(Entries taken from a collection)
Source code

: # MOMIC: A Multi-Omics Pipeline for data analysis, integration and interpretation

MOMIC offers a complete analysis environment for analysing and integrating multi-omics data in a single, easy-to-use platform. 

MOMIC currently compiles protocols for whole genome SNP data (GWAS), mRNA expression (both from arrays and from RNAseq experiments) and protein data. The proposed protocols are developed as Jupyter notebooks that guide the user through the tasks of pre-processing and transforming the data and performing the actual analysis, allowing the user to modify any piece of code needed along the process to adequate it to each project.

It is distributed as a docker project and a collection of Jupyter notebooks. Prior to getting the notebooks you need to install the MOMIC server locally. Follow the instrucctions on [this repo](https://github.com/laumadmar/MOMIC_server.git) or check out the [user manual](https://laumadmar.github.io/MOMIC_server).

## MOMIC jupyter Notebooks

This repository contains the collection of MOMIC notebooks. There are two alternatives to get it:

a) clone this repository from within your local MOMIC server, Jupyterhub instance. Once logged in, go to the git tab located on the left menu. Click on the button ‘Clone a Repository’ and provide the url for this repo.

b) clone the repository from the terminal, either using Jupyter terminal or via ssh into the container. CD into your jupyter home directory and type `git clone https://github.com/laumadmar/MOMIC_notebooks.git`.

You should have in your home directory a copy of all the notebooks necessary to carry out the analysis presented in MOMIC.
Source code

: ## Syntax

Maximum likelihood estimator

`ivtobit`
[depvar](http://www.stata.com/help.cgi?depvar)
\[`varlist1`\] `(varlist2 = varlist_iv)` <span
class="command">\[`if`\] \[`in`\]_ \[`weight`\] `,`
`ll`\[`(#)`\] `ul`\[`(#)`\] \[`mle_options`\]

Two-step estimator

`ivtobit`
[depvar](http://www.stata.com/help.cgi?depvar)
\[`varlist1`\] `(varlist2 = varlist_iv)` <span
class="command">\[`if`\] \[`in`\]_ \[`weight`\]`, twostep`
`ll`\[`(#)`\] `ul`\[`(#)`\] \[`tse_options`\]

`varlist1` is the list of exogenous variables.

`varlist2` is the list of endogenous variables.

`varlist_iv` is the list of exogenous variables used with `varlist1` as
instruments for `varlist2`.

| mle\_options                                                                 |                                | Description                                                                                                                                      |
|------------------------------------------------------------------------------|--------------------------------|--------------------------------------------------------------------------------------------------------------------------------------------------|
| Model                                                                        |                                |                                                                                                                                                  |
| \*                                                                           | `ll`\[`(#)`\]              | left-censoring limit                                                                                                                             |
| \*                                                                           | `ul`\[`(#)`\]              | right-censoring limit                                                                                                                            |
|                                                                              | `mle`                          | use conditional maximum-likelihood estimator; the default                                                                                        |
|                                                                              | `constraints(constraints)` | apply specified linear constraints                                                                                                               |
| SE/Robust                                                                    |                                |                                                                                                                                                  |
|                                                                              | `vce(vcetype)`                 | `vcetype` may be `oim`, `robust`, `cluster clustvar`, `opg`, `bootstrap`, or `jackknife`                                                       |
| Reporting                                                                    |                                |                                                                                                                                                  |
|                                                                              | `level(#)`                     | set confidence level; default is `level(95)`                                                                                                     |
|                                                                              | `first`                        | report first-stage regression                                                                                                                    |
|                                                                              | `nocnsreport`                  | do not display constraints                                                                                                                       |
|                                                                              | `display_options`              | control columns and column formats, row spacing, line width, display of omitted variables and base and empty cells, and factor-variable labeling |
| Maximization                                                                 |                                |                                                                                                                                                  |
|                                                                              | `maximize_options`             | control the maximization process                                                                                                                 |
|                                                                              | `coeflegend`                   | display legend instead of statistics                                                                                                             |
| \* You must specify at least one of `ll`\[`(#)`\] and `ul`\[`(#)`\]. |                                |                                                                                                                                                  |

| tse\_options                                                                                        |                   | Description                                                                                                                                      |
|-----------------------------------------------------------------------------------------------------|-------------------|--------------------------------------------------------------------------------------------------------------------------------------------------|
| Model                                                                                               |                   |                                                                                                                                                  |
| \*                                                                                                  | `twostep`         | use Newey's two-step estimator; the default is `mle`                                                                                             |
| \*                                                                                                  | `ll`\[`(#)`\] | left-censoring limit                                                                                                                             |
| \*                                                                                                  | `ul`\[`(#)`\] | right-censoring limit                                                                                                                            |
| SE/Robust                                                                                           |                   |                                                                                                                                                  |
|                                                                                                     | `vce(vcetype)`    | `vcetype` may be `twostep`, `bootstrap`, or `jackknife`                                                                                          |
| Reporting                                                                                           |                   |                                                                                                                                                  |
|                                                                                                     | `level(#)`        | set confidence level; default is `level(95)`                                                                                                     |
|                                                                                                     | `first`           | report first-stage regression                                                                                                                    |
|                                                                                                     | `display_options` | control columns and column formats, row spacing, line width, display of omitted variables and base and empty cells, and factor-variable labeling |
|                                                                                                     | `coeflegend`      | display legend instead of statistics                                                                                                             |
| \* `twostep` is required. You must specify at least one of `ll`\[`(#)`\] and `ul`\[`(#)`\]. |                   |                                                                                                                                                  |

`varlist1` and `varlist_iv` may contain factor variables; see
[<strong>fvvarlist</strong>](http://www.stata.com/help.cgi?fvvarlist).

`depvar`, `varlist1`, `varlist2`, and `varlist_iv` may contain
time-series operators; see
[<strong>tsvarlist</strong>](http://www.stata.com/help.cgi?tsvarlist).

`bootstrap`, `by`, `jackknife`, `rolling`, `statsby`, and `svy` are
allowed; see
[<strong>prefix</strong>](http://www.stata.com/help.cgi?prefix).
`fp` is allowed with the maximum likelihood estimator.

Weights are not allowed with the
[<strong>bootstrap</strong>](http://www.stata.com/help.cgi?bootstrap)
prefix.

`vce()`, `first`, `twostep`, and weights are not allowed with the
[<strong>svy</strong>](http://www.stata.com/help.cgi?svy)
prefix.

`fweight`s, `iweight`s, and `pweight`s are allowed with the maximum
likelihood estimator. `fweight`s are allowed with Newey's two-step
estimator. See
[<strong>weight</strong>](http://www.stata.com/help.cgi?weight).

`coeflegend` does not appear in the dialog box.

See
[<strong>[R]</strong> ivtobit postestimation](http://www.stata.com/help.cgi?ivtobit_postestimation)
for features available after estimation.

*WHAT IS NEEDED*
Each record must be transcribed word for word.

*RESULT OF THE EXERCISE*
Source code

: # MOMIC: A Multi-Omics Pipeline for data analysis, integration and interpretation

MOMIC offers a complete analysis environment for analysing and integrating multi-omics data in a single, easy-to-use platform. 

MOMIC currently compiles protocols for whole genome SNP data (GWAS), mRNA expression (both from arrays and from RNAseq experiments) and protein data. The proposed protocols are developed as Jupyter notebooks that guide the user through the tasks of pre-processing and transforming the data and performing the actual analysis, allowing the user to modify any piece of code needed along the process to adequate it to each project.

It is distributed as a docker project and a collection of Jupyter notebooks. Prior to getting the notebooks you need to install the MOMIC server locally. Follow the instrucctions on [this repo](https://github.com/laumadmar/MOMIC_server.git) or check out the [user manual](https://laumadmar.github.io/MOMIC_server).

## MOMIC jupyter Notebooks

This repository contains the collection of MOMIC notebooks. There are two alternatives to get it:

a) clone this repository from within your local MOMIC server, Jupyterhub instance. Once logged in, go to the git tab located on the left menu. Click on the button ‘Clone a Repository’ and provide the url for this repo.

b) clone the repository from the terminal, either using Jupyter terminal or via ssh into the container. CD into your jupyter home directory and type `git clone https://github.com/laumadmar/MOMIC_notebooks.git`.

You should have in your home directory a copy of all the notebooks necessary to carry out the analysis presented in MOMIC.
Source code

: ## Syntax

Maximum likelihood estimator

`ivtobit`
[depvar](http://www.stata.com/help.cgi?depvar)
\[`varlist1`\] `(varlist2 = varlist_iv)` <span
class="command">\[`if`\] \[`in`\]_ \[`weight`\] `,`
`ll`\[`(#)`\] `ul`\[`(#)`\] \[`mle_options`\]

Two-step estimator

`ivtobit`
[depvar](http://www.stata.com/help.cgi?depvar)
\[`varlist1`\] `(varlist2 = varlist_iv)` <span
class="command">\[`if`\] \[`in`\]_ \[`weight`\]`, twostep`
`ll`\[`(#)`\] `ul`\[`(#)`\] \[`tse_options`\]

`varlist1` is the list of exogenous variables.

`varlist2` is the list of endogenous variables.

`varlist_iv` is the list of exogenous variables used with `varlist1` as
instruments for `varlist2`.

| mle\_options                                                                 |                                | Description                                                                                                                                      |
|------------------------------------------------------------------------------|--------------------------------|--------------------------------------------------------------------------------------------------------------------------------------------------|
| Model                                                                        |                                |                                                                                                                                                  |
| \*                                                                           | `ll`\[`(#)`\]              | left-censoring limit                                                                                                                             |
| \*                                                                           | `ul`\[`(#)`\]              | right-censoring limit                                                                                                                            |
|                                                                              | `mle`                          | use conditional maximum-likelihood estimator; the default                                                                                        |
|                                                                              | `constraints(constraints)` | apply specified linear constraints                                                                                                               |
| SE/Robust                                                                    |                                |                                                                                                                                                  |
|                                                                              | `vce(vcetype)`                 | `vcetype` may be `oim`, `robust`, `cluster clustvar`, `opg`, `bootstrap`, or `jackknife`                                                       |
| Reporting                                                                    |                                |                                                                                                                                                  |
|                                                                              | `level(#)`                     | set confidence level; default is `level(95)`                                                                                                     |
|                                                                              | `first`                        | report first-stage regression                                                                                                                    |
|                                                                              | `nocnsreport`                  | do not display constraints                                                                                                                       |
|                                                                              | `display_options`              | control columns and column formats, row spacing, line width, display of omitted variables and base and empty cells, and factor-variable labeling |
| Maximization                                                                 |                                |                                                                                                                                                  |
|                                                                              | `maximize_options`             | control the maximization process                                                                                                                 |
|                                                                              | `coeflegend`                   | display legend instead of statistics                                                                                                             |
| \* You must specify at least one of `ll`\[`(#)`\] and `ul`\[`(#)`\]. |                                |                                                                                                                                                  |

| tse\_options                                                                                        |                   | Description                                                                                                                                      |
|-----------------------------------------------------------------------------------------------------|-------------------|--------------------------------------------------------------------------------------------------------------------------------------------------|
| Model                                                                                               |                   |                                                                                                                                                  |
| \*                                                                                                  | `twostep`         | use Newey's two-step estimator; the default is `mle`                                                                                             |
| \*                                                                                                  | `ll`\[`(#)`\] | left-censoring limit                                                                                                                             |
| \*                                                                                                  | `ul`\[`(#)`\] | right-censoring limit                                                                                                                            |
| SE/Robust                                                                                           |                   |                                                                                                                                                  |
|                                                                                                     | `vce(vcetype)`    | `vcetype` may be `twostep`, `bootstrap`, or `jackknife`                                                                                          |
| Reporting                                                                                           |                   |                                                                                                                                                  |
|                                                                                                     | `level(#)`        | set confidence level; default is `level(95)`                                                                                                     |
|                                                                                                     | `first`           | report first-stage regression                                                                                                                    |
|                                                                                                     | `display_options` | control columns and column formats, row spacing, line width, display of omitted variables and base and empty cells, and factor-variable labeling |
|                                                                                                     | `coeflegend`      | display legend instead of statistics                                                                                                             |
| \* `twostep` is required. You must specify at least one of `ll`\[`(#)`\] and `ul`\[`(#)`\]. |                   |                                                                                                                                                  |

`varlist1` and `varlist_iv` may contain factor variables; see
[<strong>fvvarlist</strong>](http://www.stata.com/help.cgi?fvvarlist).

`depvar`, `varlist1`, `varlist2`, and `varlist_iv` may contain
time-series operators; see
[<strong>tsvarlist</strong>](http://www.stata.com/help.cgi?tsvarlist).

`bootstrap`, `by`, `jackknife`, `rolling`, `statsby`, and `svy` are
allowed; see
[<strong>prefix</strong>](http://www.stata.com/help.cgi?prefix).
`fp` is allowed with the maximum likelihood estimator.

Weights are not allowed with the
[<strong>bootstrap</strong>](http://www.stata.com/help.cgi?bootstrap)
prefix.

`vce()`, `first`, `twostep`, and weights are not allowed with the
[<strong>svy</strong>](http://www.stata.com/help.cgi?svy)
prefix.

`fweight`s, `iweight`s, and `pweight`s are allowed with the maximum
likelihood estimator. `fweight`s are allowed with Newey's two-step
estimator. See
[<strong>weight</strong>](http://www.stata.com/help.cgi?weight).

`coeflegend` does not appear in the dialog box.

See
[<strong>[R]</strong> ivtobit postestimation](http://www.stata.com/help.cgi?ivtobit_postestimation)
for features available after estimation.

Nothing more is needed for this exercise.